Sulfur: Sulfur powder vulcanization accelerator manufactured by Tsurumi Chemical Industry Co., Ltd. a: Noxeller CZ (N-cyclohexyl-2-benzothiazyl-sulfenamide) manufactured by Ouchi Shinsei Chemical Industry Co., Ltd.

<Preparation of test sample>
According to the blending content shown in Table 3, various compounding chemicals were kneaded, and the obtained rubber composition was press vulcanized to prepare a test sample.

<Test method>
(Low temperature embrittlement test)
The test sample was used in accordance with JIS K3601 low temperature embrittlement fracture test method. What shows the embrittlement temperature of -35 degreeC or more is unpreferable.

(Loss tangent)
Loss tangent (viscoelasticity test) is a loss tangent at 70 ° C and 0 ° C under the conditions of a frequency of 10 kHz and dynamic strain of 5% using a viscoelastic spectrometer manufactured by Iwamoto Seisakusho Co., Ltd. (Tan δ) was measured.

(Wet braking)
Using the rubber composition obtained in accordance with the blending contents shown in Table 3 as a tread, the size of 185 / 65R14 was mounted on a passenger car having a displacement of 1800 cc, and the initial speed from 100 km / h on a watered road surface. The braking distance was measured, and indexed with Comparative Example 3 as 100. It shows that wet braking property is so favorable that a numerical value is large.

(Rolling resistance)
The rolling resistance was measured under the conditions of a load of 4.66 kN, an internal pressure of 200 kPa, and a speed of 80 km / h. Comparative Example 3 was set to 100, and each index was expressed by the following formula. The larger the value, the better the rolling resistance reduction effect. An index of 95 or less indicates that sufficient rolling resistance is not obtained.
(Rolling resistance) = (Rolling resistance of Comparative Example 3) / (Rolling resistance of each Example and Comparative Example) × 100

(Abrasion resistance)
Using a Lambourn abrasion tester, the wear loss was measured under the conditions of 2.5 kg load, slip rate 40%, 2 minutes, and Comparative Example 3 was taken as 100 and indicated as an index. It shows that abrasion resistance is so favorable that a numerical value is large.

  Table 3 shows the measurement results.

  The rubber compositions of Examples 5 and 6 blended with epoxidized polyisoprene have a low embrittlement temperature, excellent tan δ values at 0 ° C. and 70 ° C., low temperature embrittlement resistance, wet grip performance It shows excellent results for low fuel consumption and wear resistance.

  In addition, the rubber composition of Example 7 containing epoxidized polyisoprene and a large amount of carbon black had a low embrittlement temperature and excellent tan δ (0 ° C.) at 0 ° C. and 70 ° C. The value is shown.

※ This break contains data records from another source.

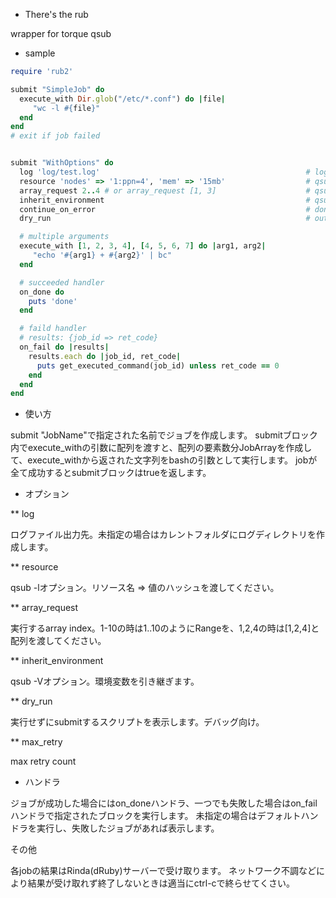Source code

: * There's the rub

wrapper for torque qsub

* sample

```ruby
require 'rub2'

submit "SimpleJob" do
  execute_with Dir.glob("/etc/*.conf") do |file|
     "wc -l #{file}"
  end
end
# exit if job failed


submit "WithOptions" do
  log 'log/test.log'                                              # log file path
  resource 'nodes' => '1:ppn=4', 'mem' => '15mb'                  # qsub -l option
  array_request 2..4 # or array_request [1, 3]                    # qsub -t option
  inherit_environment                                             # qsub -V option
  continue_on_error                                               # don't exit on job failed
  dry_run                                                         # output script and exit. no execute

  # multiple arguments
  execute_with [1, 2, 3, 4], [4, 5, 6, 7] do |arg1, arg2|
     "echo '#{arg1} + #{arg2}' | bc"
  end

  # succeeded handler
  on_done do
    puts 'done'
  end

  # faild handler
  # results: {job_id => ret_code}
  on_fail do |results|
    results.each do |job_id, ret_code|
      puts get_executed_command(job_id) unless ret_code == 0
    end
  end
end
```

* 使い方

submit "JobName"で指定された名前でジョブを作成します。
submitブロック内でexecute_withの引数に配列を渡すと、配列の要素数分JobArrayを作成して、execute_withから返された文字列をbashの引数として実行します。
jobが全て成功するとsubmitブロックはtrueを返します。

* オプション

** log

ログファイル出力先。未指定の場合はカレントフォルダにログディレクトリを作成します。

** resource

qsub -lオプション。リソース名 => 値のハッシュを渡してください。

** array_request

実行するarray index。1-10の時は1..10のようにRangeを、1,2,4の時は[1,2,4]と配列を渡してください。

** inherit_environment

qsub -Vオプション。環境変数を引き継ぎます。

** dry_run

実行せずにsubmitするスクリプトを表示します。デバッグ向け。

** max_retry

max retry count

* ハンドラ

ジョブが成功した場合にはon_doneハンドラ、一つでも失敗した場合はon_failハンドラで指定されたブロックを実行します。
未指定の場合はデフォルトハンドラを実行し、失敗したジョブがあれば表示します。


その他

各jobの結果はRinda(dRuby)サーバーで受け取ります。 ネットワーク不調などにより結果が受け取れず終了しないときは適当にctrl-cで終らせてくさい。
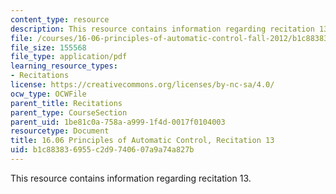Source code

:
 ```yaml
---
content_type: resource
description: This resource contains information regarding recitation 13.
file: /courses/16-06-principles-of-automatic-control-fall-2012/b1c883836955c2d9740607a9a74a827b_MIT16_06F12_Recitation_13.pdf
file_size: 155568
file_type: application/pdf
learning_resource_types:
- Recitations
license: https://creativecommons.org/licenses/by-nc-sa/4.0/
ocw_type: OCWFile
parent_title: Recitations
parent_type: CourseSection
parent_uid: 1be81c0a-758a-a999-1f4d-0017f0104003
resourcetype: Document
title: 16.06 Principles of Automatic Control, Recitation 13
uid: b1c88383-6955-c2d9-7406-07a9a74a827b
---
```

This resource contains information regarding recitation 13.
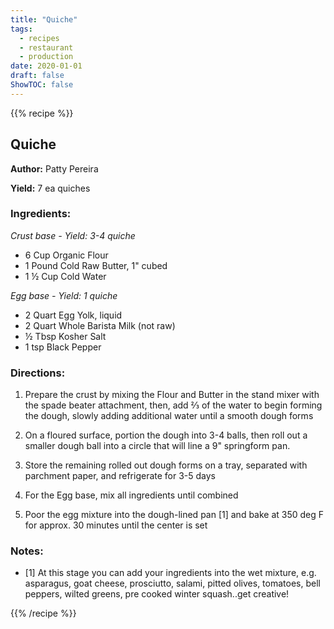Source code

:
 ```yaml
---
title: "Quiche"
tags:
  - recipes
  - restaurant
  - production
date: 2020-01-01 
draft: false
ShowTOC: false
---
```


{{% recipe %}}

## Quiche

**Author:** Patty Pereira

**Yield:** 7 ea quiches

### Ingredients:

*Crust base - Yield: 3-4 quiche*
- 6 Cup Organic Flour
- 1 Pound Cold Raw Butter, 1" cubed
- 1 ½ Cup Cold Water

*Egg base - Yield: 1 quiche*
- 2 Quart Egg Yolk, liquid
- 2 Quart Whole Barista Milk (not raw)
- ½ Tbsp Kosher Salt
- 1 tsp Black Pepper

### Directions:

1.  Prepare the crust by mixing the Flour and Butter in the stand mixer
    with the spade beater attachment, then, add ⅔ of the water to begin
    forming the dough, slowly adding additional water until a smooth
    dough forms

2.  On a floured surface, portion the dough into 3-4 balls, then roll
    out a smaller dough ball into a circle that will line a 9"
    springform pan.

3.  Store the remaining rolled out dough forms on a tray, separated with
    parchment paper, and refrigerate for 3-5 days

4.  For the Egg base, mix all ingredients until combined

5.  Poor the egg mixture into the dough-lined pan \[1\] and bake at 350 deg
    F for approx. 30 minutes until the center is set

### Notes:

-   \[1\] At this stage you can add your ingredients into the wet
    mixture, e.g. asparagus, goat cheese, prosciutto, salami, pitted
    olives, tomatoes, bell peppers, wilted greens, pre cooked winter
    squash..get creative!


{{% /recipe %}}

  On the other hand, the rubber compositions of Comparative Examples 3 to 5 do not contain epoxidized polyisoprene and improve the low temperature embrittlement resistance, wet grip performance, fuel efficiency and wear resistance in a balanced manner. Not a thing.

Claims (4)

(A) One or more selected from the group consisting of (B) polyisoprene, polybutadiene, and a copolymer of isoprene and butadiene are epoxidized with respect to 100 parts by weight of the rubber component, and the weight average molecular weight is 1.0. 3 to 40 parts by weight of a conjugated diene polymer having × 10 ^{3 to} 1.0 × 10 ⁵ and an epoxidation rate of 3 to 30 mol%,
(C) A rubber composition containing 10 to 80 parts by weight of silica having a nitrogen adsorption specific surface area of 100 to 300 m ² / g, and (D) a silane coupling agent. The rubber component (A) has a weight average molecular weight of 5.0 × 10 ^{5 to} 2.5 × 10 ⁶ , a styrene content of 10 to 60% by weight, and a vinyl bond content of the butadiene part of 20 to 70%. The rubber composition according to claim 1, comprising 60% by weight or more of styrene-butadiene rubber. The rubber composition according to claim 1, wherein the rubber component (A) contains 70 parts by weight or more of natural rubber. A tire comprising the rubber composition according to claim 1, 2 or 3.